(Stored data entries)
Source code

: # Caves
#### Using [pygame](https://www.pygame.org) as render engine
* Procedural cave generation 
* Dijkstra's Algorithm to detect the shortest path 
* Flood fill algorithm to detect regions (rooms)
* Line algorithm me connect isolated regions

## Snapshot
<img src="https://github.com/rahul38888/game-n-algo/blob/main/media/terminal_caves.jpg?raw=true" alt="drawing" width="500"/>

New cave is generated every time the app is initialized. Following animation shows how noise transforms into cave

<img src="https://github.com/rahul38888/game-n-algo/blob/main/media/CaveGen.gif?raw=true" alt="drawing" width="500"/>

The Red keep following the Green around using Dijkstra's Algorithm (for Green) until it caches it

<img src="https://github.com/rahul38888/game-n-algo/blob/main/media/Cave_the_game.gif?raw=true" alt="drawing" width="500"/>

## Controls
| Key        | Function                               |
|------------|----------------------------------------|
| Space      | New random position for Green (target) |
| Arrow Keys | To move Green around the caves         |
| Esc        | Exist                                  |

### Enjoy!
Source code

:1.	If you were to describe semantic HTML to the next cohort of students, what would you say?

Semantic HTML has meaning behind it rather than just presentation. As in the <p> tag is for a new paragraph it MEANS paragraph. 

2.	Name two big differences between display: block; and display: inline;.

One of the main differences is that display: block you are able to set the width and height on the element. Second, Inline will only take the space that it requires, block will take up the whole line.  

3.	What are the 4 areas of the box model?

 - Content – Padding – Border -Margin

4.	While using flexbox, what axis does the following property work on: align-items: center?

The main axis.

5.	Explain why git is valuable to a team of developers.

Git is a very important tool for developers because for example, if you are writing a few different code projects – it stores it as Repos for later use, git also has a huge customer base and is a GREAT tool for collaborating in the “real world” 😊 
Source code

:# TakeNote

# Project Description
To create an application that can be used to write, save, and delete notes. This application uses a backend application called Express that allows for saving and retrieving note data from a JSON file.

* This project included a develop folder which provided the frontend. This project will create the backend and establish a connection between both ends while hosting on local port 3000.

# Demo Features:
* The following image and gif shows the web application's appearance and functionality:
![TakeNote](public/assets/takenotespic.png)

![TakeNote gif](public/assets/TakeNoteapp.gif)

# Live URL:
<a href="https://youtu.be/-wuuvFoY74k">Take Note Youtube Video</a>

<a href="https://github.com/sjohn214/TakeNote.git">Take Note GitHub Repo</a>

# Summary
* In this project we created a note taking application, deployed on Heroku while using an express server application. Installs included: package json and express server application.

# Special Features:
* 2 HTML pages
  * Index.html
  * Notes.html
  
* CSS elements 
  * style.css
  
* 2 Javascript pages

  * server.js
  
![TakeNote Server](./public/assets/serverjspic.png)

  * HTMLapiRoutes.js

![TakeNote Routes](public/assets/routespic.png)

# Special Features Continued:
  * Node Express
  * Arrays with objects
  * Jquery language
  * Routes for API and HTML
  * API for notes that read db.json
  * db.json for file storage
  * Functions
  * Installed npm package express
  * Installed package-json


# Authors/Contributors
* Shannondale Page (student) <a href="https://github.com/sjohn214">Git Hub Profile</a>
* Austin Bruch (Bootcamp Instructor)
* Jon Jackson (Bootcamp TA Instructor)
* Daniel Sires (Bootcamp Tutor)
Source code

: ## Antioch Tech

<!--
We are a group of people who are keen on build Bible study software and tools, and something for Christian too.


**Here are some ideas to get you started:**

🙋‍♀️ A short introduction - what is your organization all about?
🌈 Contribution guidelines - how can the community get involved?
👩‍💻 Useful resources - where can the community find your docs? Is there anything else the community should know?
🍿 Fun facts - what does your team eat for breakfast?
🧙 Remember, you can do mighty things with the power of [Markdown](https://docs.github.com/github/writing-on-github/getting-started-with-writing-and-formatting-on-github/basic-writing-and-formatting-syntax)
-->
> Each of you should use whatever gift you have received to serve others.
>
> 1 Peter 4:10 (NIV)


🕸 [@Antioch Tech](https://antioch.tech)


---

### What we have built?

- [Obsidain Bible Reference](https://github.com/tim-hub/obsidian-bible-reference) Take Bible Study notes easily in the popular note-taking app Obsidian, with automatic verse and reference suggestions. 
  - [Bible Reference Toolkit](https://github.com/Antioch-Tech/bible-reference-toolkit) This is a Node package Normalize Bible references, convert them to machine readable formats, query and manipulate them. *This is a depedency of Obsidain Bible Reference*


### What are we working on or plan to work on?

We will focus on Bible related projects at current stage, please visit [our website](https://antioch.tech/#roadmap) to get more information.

#### TASK DIRECTIONS
Return each line of the data where the word "your" appears.

#### RESPONSE AREA
🙋‍♀️ A short introduction - what is your organization all about?
👩‍💻 Useful resources - where can the community find your docs? Is there anything else the community should know?
🍿 Fun facts - what does your team eat for breakfast?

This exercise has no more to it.